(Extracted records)

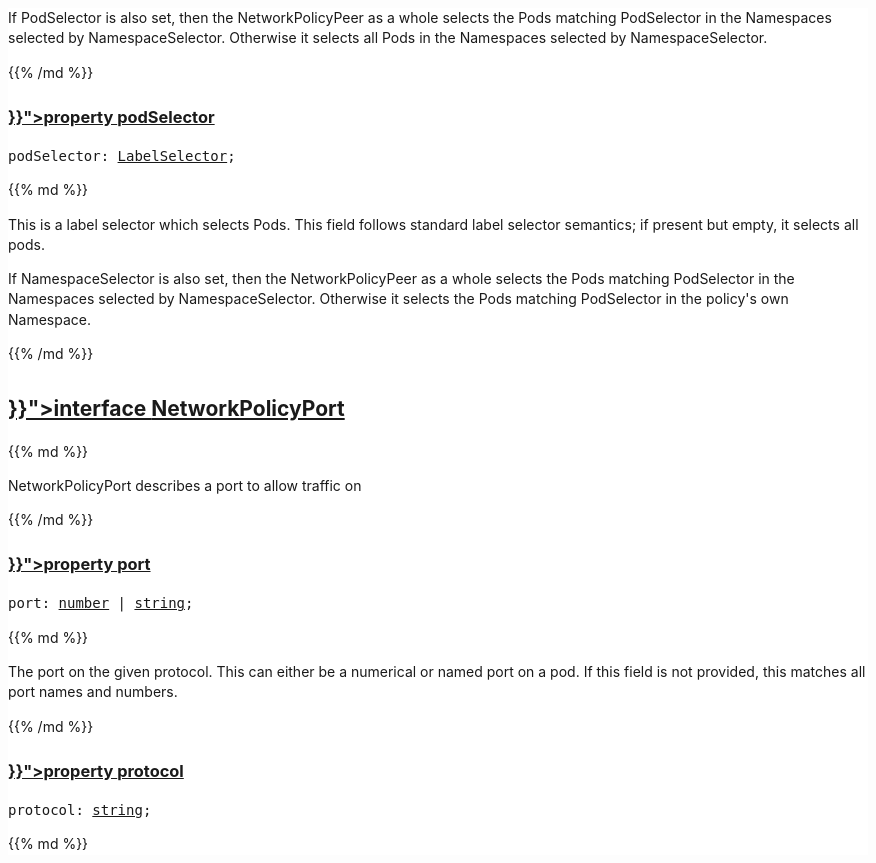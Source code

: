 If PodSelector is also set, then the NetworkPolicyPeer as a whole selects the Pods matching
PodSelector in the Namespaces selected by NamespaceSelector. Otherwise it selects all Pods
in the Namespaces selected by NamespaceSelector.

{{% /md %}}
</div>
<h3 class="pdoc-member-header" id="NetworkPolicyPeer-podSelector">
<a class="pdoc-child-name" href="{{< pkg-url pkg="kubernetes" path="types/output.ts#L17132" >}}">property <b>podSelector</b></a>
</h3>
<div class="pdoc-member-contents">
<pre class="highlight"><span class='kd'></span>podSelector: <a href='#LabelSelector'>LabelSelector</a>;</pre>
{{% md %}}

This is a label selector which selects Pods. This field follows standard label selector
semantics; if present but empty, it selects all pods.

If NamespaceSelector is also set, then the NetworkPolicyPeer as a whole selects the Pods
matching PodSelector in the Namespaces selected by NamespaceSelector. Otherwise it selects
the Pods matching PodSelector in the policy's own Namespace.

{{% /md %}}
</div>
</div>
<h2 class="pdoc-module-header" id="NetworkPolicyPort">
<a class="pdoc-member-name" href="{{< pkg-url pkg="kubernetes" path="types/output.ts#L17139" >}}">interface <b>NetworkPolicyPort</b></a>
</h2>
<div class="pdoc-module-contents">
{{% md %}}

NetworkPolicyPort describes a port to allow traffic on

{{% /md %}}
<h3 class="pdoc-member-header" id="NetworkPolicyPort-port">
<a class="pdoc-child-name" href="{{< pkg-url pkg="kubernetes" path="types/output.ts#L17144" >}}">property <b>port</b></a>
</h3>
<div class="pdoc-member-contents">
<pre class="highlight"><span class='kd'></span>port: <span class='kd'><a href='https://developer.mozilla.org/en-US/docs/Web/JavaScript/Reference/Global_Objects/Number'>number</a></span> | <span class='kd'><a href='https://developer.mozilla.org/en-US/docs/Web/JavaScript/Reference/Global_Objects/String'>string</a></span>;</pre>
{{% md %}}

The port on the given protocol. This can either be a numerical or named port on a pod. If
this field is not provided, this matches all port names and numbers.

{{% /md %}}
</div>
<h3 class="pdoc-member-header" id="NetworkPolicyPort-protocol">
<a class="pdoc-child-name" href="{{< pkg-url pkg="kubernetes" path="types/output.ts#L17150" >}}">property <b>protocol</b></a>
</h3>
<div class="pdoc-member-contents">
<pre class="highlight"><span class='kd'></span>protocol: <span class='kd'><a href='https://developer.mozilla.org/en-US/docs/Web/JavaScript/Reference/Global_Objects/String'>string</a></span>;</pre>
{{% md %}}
==
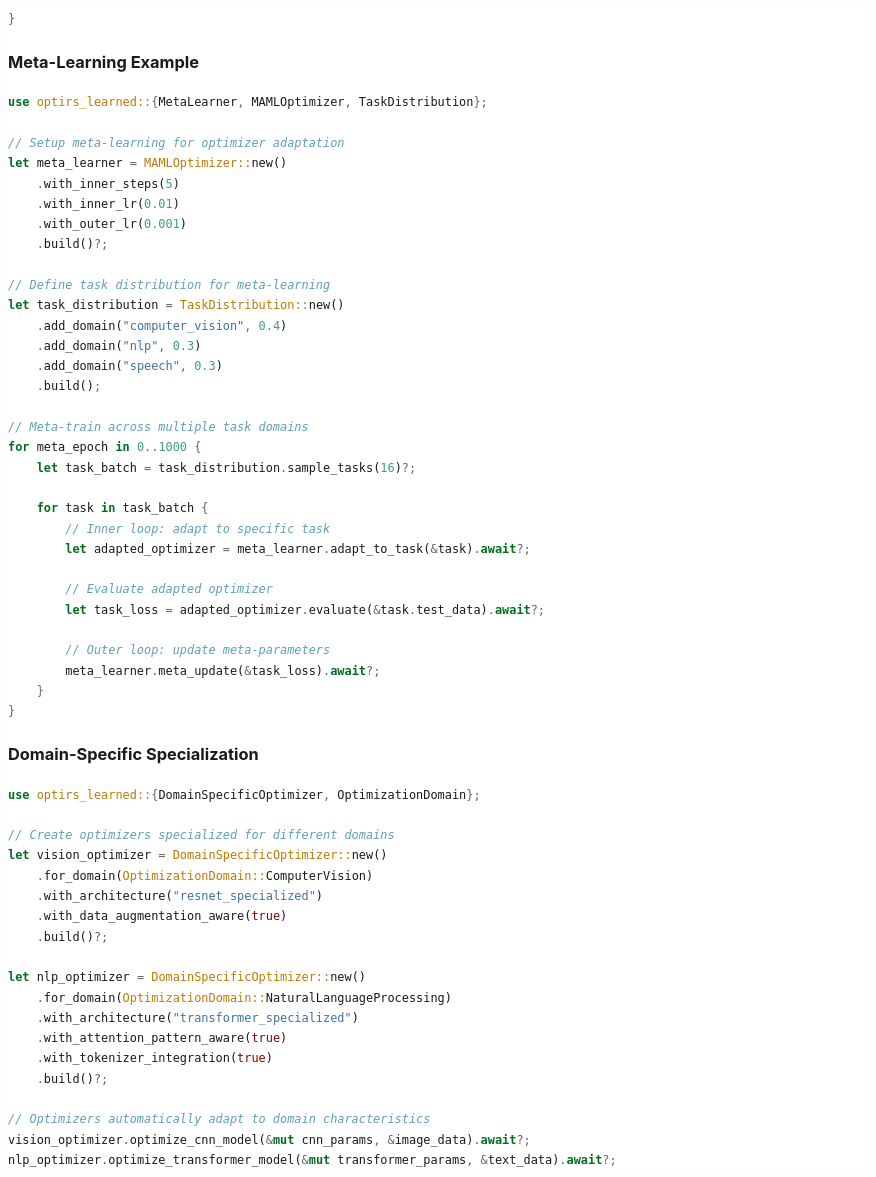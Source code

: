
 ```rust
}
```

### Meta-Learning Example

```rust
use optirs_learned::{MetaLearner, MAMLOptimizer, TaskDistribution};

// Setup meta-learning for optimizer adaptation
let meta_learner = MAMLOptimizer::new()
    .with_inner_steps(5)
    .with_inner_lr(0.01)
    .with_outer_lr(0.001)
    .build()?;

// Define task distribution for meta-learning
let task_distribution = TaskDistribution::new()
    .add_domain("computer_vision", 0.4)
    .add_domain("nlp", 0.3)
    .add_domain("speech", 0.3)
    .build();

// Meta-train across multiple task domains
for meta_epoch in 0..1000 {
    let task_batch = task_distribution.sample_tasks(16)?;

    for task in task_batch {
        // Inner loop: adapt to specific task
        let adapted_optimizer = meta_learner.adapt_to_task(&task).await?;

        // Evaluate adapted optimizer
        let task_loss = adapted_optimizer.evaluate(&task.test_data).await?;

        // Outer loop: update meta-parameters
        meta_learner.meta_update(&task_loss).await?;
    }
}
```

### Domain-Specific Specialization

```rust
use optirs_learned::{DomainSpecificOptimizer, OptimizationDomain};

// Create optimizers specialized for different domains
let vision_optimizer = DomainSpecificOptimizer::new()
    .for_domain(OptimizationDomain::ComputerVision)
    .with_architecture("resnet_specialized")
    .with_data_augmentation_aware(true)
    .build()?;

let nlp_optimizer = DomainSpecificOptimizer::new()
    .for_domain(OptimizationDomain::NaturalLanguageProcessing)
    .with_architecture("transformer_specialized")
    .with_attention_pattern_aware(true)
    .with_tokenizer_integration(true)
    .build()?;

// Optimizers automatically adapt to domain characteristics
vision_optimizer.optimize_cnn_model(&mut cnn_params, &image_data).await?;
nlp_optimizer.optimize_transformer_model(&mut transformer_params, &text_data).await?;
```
...
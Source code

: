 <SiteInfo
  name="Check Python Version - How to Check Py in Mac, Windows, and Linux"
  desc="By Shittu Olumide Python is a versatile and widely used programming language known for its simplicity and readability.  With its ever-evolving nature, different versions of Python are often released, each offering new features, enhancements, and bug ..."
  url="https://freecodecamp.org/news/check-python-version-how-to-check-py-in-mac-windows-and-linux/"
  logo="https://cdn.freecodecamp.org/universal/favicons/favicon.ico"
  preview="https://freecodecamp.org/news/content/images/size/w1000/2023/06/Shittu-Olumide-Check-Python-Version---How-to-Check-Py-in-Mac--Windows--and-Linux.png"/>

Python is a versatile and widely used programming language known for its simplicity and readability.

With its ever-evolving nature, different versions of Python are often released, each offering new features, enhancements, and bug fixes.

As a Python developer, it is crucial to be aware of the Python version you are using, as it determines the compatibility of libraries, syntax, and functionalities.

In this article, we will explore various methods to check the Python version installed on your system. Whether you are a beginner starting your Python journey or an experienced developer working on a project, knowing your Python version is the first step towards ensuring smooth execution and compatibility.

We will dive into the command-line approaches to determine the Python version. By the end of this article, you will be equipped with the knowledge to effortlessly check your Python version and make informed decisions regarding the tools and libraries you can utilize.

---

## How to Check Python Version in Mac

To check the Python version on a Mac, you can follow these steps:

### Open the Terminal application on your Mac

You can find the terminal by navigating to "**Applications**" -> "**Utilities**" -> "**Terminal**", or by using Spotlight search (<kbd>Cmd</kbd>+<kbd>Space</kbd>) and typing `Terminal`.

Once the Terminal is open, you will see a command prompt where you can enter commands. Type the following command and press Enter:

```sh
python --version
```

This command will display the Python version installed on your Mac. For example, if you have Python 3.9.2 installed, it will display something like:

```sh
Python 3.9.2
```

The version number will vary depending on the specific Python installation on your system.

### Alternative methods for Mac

Requirement:
Return every line above where "enhancements" appears.

Solved exercise:
  desc="By Shittu Olumide Python is a versatile and widely used programming language known for its simplicity and readability.  With its ever-evolving nature, different versions of Python are often released, each offering new features, enhancements, and bug ..."
With its ever-evolving nature, different versions of Python are often released, each offering new features, enhancements, and bug fixes.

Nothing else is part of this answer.